The year that we were waiting for the final word, I was just trying not to panic. I knew that if Ryan had autism he would still be the same exact boy I brought into the clinic before his appointment. He would not magically change from the second before they told me he had autism to the second after they told me. He would still be my beautiful boy. I was just dealing with the idea of this label that would be put on Ryan. All I could think of was that all anyone would see when they looked at my son was a giant scarlet A on his chest. All his teachers would get a paper at the beginning of the year that said autism before they even got a chance to meet Ryan. I did not want my son to be judged.
As I look at Ryan now I am glad he does not have that label. He is doing great in school. Labels are both good and bad and I know I struggled with them for a long time. At one hand the label allows your kid to get the help they need. But on the other hand, a label can put your kid in a box.
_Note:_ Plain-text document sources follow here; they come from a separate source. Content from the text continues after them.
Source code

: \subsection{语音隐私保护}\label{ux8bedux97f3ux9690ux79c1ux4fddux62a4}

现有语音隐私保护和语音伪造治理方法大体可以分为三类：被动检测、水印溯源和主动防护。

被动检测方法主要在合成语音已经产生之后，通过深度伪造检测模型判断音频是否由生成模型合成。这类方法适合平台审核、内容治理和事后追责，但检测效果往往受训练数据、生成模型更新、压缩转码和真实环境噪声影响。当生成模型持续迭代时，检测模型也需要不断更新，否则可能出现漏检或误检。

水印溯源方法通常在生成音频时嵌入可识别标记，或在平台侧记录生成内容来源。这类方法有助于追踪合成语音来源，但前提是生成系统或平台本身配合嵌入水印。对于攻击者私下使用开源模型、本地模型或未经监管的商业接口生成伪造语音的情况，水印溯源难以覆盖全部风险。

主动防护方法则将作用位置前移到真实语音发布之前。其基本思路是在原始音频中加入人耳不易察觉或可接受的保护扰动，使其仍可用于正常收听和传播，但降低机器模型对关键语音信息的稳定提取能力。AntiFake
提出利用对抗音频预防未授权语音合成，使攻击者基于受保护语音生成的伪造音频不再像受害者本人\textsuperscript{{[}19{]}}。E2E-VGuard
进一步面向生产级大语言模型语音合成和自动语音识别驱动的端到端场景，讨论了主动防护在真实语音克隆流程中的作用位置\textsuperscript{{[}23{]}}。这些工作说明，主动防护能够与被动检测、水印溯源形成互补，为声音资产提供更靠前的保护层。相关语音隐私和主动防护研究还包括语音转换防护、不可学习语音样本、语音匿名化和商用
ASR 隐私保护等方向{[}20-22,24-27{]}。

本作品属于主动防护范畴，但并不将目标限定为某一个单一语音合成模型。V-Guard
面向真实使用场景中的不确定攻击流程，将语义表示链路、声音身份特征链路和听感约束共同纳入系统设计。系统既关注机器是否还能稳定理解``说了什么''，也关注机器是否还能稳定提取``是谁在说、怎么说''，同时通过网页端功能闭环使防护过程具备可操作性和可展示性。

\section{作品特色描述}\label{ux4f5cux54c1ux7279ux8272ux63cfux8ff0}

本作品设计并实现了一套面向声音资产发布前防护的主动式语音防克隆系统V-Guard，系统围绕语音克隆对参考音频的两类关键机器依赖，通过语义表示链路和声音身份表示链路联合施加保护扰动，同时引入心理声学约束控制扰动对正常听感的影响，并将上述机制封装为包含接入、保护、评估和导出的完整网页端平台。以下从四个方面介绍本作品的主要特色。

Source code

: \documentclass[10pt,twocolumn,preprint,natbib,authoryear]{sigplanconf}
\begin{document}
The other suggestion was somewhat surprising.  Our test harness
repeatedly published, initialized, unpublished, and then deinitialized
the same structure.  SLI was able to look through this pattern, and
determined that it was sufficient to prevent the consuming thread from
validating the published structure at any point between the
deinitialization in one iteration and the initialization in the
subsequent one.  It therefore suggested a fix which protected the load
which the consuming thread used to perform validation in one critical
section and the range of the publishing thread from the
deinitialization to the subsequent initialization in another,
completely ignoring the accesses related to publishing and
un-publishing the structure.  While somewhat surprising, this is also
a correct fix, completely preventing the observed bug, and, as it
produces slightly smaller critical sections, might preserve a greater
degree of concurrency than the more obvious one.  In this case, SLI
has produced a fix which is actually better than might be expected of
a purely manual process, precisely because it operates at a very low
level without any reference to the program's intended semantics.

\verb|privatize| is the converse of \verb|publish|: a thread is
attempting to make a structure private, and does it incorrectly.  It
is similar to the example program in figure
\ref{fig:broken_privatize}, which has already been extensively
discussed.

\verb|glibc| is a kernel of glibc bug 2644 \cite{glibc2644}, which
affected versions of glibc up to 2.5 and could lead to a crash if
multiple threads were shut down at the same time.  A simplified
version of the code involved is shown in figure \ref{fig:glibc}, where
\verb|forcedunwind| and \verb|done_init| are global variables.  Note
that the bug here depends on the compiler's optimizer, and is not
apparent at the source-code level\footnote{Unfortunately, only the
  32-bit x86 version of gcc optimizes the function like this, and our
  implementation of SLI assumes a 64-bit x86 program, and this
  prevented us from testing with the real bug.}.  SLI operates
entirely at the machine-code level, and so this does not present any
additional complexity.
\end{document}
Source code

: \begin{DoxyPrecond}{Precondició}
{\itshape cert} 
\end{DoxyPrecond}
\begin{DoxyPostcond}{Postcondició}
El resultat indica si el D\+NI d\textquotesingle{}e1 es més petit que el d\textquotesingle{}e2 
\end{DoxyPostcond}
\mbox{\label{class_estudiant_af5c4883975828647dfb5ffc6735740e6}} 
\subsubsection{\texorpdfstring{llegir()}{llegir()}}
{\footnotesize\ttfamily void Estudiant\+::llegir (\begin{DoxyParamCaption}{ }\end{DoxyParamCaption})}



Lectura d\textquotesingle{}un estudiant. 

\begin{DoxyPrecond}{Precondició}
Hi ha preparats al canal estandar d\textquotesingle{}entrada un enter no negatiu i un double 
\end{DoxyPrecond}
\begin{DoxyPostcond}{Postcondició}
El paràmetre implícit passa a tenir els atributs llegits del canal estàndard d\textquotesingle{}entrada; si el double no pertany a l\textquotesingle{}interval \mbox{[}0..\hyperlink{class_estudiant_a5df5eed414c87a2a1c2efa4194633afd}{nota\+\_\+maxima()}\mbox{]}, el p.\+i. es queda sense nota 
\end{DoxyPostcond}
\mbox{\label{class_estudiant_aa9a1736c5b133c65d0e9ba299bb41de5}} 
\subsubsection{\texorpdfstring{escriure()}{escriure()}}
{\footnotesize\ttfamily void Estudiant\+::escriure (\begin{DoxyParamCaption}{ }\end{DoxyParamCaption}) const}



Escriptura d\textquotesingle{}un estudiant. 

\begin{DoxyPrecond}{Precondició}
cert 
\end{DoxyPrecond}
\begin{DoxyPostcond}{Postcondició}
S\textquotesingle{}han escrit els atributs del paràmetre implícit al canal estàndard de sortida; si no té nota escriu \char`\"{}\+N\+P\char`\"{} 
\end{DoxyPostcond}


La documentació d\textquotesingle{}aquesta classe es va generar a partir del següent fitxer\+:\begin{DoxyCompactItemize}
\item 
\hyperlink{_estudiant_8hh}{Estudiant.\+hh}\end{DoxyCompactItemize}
People can prejudge them and assume they know all about your kid before they even meet them.
The first person who really mentioned autism to me was Ryan's doctor. I was 9 months pregnant with my daughter (I had her exactly one week later) and the doctor sat us down and explained that they thought Ryan had autism and we should get him tested. Of course being about ready to pop I started crying. The doctor keep handing me tissues and asking me not to cry. A week later when she came to the hospital after I had Kate she looked like she wanted to hide in a closet when she saw me there. I just keep thinking about how crushing that label would be for Ryan. But I also knew that I had to find out and get him the help he needed to be successful in life.
The day of the appointments were the most nerve-wracking days of my life. I was sick to my stomach and literally shaking the whole 45 minute drive to the doctors office. I sat there as they asked Ryan questions and silently prayed he would answer them right. I cringed everytime he got one wrong. When they officially told me it was just sensory processing disorder and not autism I know I had a huge smile on my face. I remember feeling lightheaded because I was so happy. No mother wants to hear their kid has autism.